* [PROBLEM DESCRIPTION]: The stretch from the line with "location decisions influence" through the line with "constraints and objective" in the records below: write it out exactly, and nothing else.

Source texts of formatted documents

----------------

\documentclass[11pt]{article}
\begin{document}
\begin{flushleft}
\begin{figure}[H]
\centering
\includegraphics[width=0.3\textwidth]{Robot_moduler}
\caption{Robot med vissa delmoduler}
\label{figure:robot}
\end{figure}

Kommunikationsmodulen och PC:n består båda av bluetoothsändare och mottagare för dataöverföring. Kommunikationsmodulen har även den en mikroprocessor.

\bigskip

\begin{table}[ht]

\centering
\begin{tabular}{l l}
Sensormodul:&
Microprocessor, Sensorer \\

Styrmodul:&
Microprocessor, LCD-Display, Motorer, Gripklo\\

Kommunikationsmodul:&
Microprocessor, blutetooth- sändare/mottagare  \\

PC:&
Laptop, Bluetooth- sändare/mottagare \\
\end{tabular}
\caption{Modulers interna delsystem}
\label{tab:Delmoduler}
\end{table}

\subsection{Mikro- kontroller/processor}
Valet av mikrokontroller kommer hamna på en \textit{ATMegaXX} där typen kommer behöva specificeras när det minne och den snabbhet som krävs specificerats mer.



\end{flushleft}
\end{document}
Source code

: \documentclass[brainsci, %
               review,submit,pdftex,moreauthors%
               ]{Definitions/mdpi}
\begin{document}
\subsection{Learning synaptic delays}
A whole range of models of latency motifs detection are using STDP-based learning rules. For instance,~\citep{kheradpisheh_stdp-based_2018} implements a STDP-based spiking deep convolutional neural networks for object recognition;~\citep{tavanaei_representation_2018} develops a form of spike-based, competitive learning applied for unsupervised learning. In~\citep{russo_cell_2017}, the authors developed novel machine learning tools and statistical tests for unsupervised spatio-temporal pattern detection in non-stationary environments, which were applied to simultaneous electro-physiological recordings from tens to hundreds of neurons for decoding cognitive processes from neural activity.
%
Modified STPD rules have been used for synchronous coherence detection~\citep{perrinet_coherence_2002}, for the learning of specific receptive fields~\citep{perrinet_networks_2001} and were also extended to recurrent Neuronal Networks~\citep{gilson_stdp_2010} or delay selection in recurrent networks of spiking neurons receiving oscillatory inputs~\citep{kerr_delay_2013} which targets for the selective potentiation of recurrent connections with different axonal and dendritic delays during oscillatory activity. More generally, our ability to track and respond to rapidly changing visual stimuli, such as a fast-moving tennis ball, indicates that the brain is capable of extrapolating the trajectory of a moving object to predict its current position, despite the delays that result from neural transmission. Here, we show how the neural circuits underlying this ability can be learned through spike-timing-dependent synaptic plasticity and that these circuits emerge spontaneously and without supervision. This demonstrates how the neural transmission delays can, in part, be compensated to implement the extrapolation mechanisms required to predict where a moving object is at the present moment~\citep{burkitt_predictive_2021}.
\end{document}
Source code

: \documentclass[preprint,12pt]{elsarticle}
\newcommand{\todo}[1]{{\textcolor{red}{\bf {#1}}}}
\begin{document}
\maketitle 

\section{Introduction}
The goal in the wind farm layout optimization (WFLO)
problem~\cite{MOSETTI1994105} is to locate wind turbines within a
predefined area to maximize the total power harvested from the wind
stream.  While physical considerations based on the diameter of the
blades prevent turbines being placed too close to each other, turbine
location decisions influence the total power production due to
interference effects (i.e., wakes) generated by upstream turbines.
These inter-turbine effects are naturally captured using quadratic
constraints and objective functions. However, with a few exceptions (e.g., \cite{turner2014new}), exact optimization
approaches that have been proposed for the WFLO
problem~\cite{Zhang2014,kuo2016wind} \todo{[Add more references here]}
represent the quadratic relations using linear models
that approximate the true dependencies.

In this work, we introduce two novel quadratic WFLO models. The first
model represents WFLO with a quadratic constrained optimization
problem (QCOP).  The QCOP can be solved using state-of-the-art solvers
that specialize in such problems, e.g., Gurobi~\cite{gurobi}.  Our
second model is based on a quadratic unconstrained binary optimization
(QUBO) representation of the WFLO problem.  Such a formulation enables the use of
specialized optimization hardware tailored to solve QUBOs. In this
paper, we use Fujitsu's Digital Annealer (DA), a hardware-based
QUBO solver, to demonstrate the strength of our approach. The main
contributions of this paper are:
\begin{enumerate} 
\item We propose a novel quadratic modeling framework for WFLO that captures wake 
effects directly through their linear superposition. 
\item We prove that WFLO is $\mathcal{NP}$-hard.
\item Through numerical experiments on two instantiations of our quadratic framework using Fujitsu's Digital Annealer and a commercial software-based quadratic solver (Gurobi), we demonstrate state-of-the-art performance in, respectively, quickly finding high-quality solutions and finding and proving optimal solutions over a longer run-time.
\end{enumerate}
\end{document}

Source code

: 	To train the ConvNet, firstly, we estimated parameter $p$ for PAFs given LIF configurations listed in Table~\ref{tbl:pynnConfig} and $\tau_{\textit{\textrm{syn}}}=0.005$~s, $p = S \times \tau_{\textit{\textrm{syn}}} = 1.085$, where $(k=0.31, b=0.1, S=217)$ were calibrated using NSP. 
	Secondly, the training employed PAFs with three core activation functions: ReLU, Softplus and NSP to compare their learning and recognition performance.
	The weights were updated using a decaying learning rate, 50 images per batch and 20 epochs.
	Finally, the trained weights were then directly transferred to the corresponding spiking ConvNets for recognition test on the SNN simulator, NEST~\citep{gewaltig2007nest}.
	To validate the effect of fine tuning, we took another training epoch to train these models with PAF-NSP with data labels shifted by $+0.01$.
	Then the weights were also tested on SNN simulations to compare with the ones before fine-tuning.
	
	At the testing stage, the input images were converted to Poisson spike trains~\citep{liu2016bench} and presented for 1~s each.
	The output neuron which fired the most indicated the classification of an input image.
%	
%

----------------

* [RESPONSE]:
location decisions influence the total power production due to
interference effects (i.e., wakes) generated by upstream turbines.
These inter-turbine effects are naturally captured using quadratic
constraints and objective functions. However, with a few exceptions (e.g., \cite{turner2014new}), exact optimization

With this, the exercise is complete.